Erst einmal Grundsätzliches: Zum einen soll mit dem neuen Punktesystem durch eine stärkere Gewichtung von schweren Verstößen eine Verbesserung der Verkehrssicherheit erreicht werden. Soll das System der Eintragungen dadurch entlastet werden, dass nur solche Delikte mit Punkten bewertet werden, die sich auch auf die Verkehrssicherheit auswirken, so z.B. eben nicht mehr -wie das heute noch der Fall ist-, das Einfahren ohne Umweltplakette in die Umweltzone oder auch die Beleidigung bzw. die Beamtenbeleidigung. Solche Verstöße haben mit der Verkehrssicherheit als solche nichts zu tun und werden daher künftig auch nicht mit einem Eintrag belastet.

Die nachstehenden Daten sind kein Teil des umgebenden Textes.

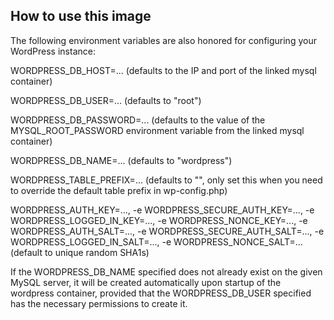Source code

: 
## How to use this image

The following environment variables are also honored for configuring your WordPress instance:

WORDPRESS_DB_HOST=... (defaults to the IP and port of the linked mysql container)

WORDPRESS_DB_USER=... (defaults to "root")

WORDPRESS_DB_PASSWORD=... (defaults to the value of the MYSQL_ROOT_PASSWORD environment variable from the linked mysql container)

WORDPRESS_DB_NAME=... (defaults to "wordpress")

WORDPRESS_TABLE_PREFIX=... (defaults to "", only set this when you need to override the default table prefix in wp-config.php)

WORDPRESS_AUTH_KEY=..., -e WORDPRESS_SECURE_AUTH_KEY=..., -e WORDPRESS_LOGGED_IN_KEY=..., -e WORDPRESS_NONCE_KEY=..., -e WORDPRESS_AUTH_SALT=..., -e WORDPRESS_SECURE_AUTH_SALT=..., -e WORDPRESS_LOGGED_IN_SALT=..., -e WORDPRESS_NONCE_SALT=... (default to unique random SHA1s)

If the WORDPRESS_DB_NAME specified does not already exist on the given MySQL server, it will be created automatically upon startup of the wordpress container, provided that the WORDPRESS_DB_USER specified has the necessary permissions to create it.

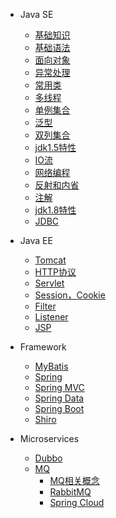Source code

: + Java SE
  + [基础知识](notes/01JavaSE/01-基础知识)
  + [基础语法](notes/01JavaSE/02-基础语法)
  + [面向对象](notes/01JavaSE/03-面向对象)
  + [异常处理](notes/01JavaSE/04-异常处理.md)
  + [常用类](notes/01JavaSE/05-常用类.md)
  + [多线程](notes/01JavaSE/06-多线程)
  + [单例集合](notes/01JavaSE/07-单例集合)
  + [泛型](notes/01JavaSE/08-泛型)
  + [双列集合](notes/01JavaSE/09-双列集合)
  + [jdk1.5特性](notes/01JavaSE/10-jdk1.5特性)
  + [IO流](notes/01JavaSE/11-IO流)
  + [网络编程](notes/01JavaSE/12-网络编程)
  + [反射和内省](notes/01JavaSE/13-反射和内省)
  + [注解](notes/01JavaSE/14-注解)
  + [jdk1.8特性](notes/01JavaSE/15-jdk1.8特性)
  + [JDBC](notes/01JavaSE/16-jdbc)
+ Java EE
  + [Tomcat](notes/02JavaEE/Tomcat)
  + [HTTP协议](notes/02JavaEE/HTTP协议)
  + [Servlet](notes/02JavaEE/Servlet)
  + [Session，Cookie](notes/02JavaEE/会话管理)
  + [Filter](notes/02JavaEE/Filter)
  + [Listener](notes/02JavaEE/Listener)
  + [JSP](notes/02JavaEE/JSP)
+ Framework
  + [MyBatis](notes/03Framework/MyBatis)
  + [Spring](notes/03Framework/Spring)
  + [Spring MVC](notes/03Framework/SpringMVC)
  + [Spring Data](notes/03Framework/SpringData)
  + [Spring Boot](notes/03Framework/SpringBoot)
  + [Shiro](notes/03Framework/Shiro)
+ Microservices

  + [Dubbo](notes/05Microservices/Dubbo)
  + [MQ](notes/05Microservices/MQ/RabbitMQ)
    + [MQ相关概念](notes/05Microservices/MQ/MQ相关概念)
    + [RabbitMQ](notes/05Microservices/MQ/RabbitMQ)
    + [Spring Cloud](notes/05Microservices/MQ/SpringCloud)





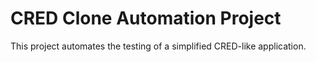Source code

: # CRED Clone Automation Project
This project automates the testing of a simplified CRED-like application.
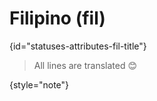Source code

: # Filipino (fil)
{id="statuses-attributes-fil-title"}


> All lines are translated 😊
>
{style="note"}
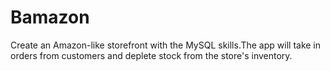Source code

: # Bamazon
Create an Amazon-like storefront with the MySQL skills.The app will take in orders from customers and deplete stock from the store's inventory.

Des Weiteren soll die bisher sehr unübersichtliche Tilgungshemmungsregelung mit der Überliegefrist sehr vereinfacht werden. Wie ich bereits erörtert habe, verkompliziert sich das bisherige System bei Eintragung weiterer Punkte, da dann die Tilgungsreife aller Punkte verschoben wird. Das Chaos wird perfekt bei Punkten, die in der Überliegefrist eingetragen werden.

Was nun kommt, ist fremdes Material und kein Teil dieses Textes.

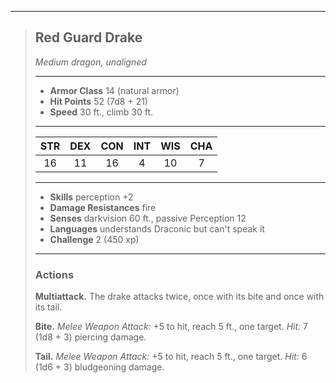 ***
> ## Red Guard Drake
> *Medium dragon, unaligned*
> 
> ***
> 
> - **Armor Class** 14 (natural armor)
> - **Hit Points** 52 (7d8 + 21)
> - **Speed** 30 ft., climb 30 ft.
> 
> ***
> 
> |STR|DEX|CON|INT|WIS|CHA|
> |:---:|:---:|:---:|:---:|:---:|:---:|
> |16|11|16|4|10|7|
> 
> ***
> 
> - **Skills** perception +2
> - **Damage Resistances** fire
> - **Senses** darkvision 60 ft., passive Perception 12
> - **Languages** understands Draconic but can't speak it
> - **Challenge** 2 (450 xp)
> 
> ***
> 
> ### Actions
> **Multiattack.** The drake attacks twice, once with its bite and once with its tail.
> 
> **Bite.** *Melee Weapon Attack:* +5 to hit, reach 5 ft., one target. *Hit:* 7 (1d8 + 3) piercing damage.
> 
> **Tail.** *Melee Weapon Attack:* +5 to hit, reach 5 ft., one target. *Hit:* 6 (1d6 + 3) bludgeoning damage.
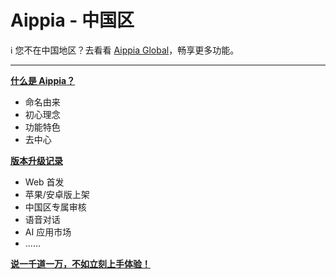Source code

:# Aippia - 中国区

ℹ 您不在中国地区？去看看 [Aippia Global](https://github.com/aippia/en/)，畅享更多功能。

---

[**什么是 Aippia？**](./home.md)

- 命名由来
- 初心理念
- 功能特色
- 去中心

[**版本升级记录**](./news.md)

- Web 首发
- 苹果/安卓版上架
- 中国区专属审核
- 语音对话
- AI 应用市场
- ......

[**说一千道一万，不如立刻上手体验！**](https://u.aippia.com)
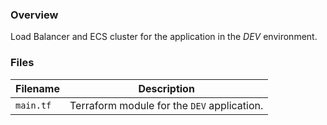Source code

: ### Overview

Load Balancer and ECS cluster for the application in the *DEV* environment.

### Files

| Filename            | Description                                                                                  |
|---------------------|----------------------------------------------------------------------------------------------|
| `main.tf`           | Terraform module for the `DEV` application.                                                 |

Dem Endverbraucher wird es kaum gelingen selbst die vorhandenen Punkte zu berechnen, geschweige denn diese nachzuvollziehen. Dies soll nun vereinfacht werden, so dass sich der aktuelle Punktestand leicht rekonstruieren lässt. Die Fristen eines jeden Deliktes laufen unabhängig davon ob weitere Delikte hinzukommen. Die Verjährung alter Punkte wird durch den Neueintrag nicht mehr berührt. Somit besteht letztendlich eine sehr hohe Sicherheit, und man kann es auch im Einzelnen vorausberechnen, wann welche Punkte getilgt werden; also keine Abhängigkeit von weiteren Delikten, wie noch im bestehenden System. Dafür sollen die einzelnen Verjährungsfristen als solche jedoch verlängert werden.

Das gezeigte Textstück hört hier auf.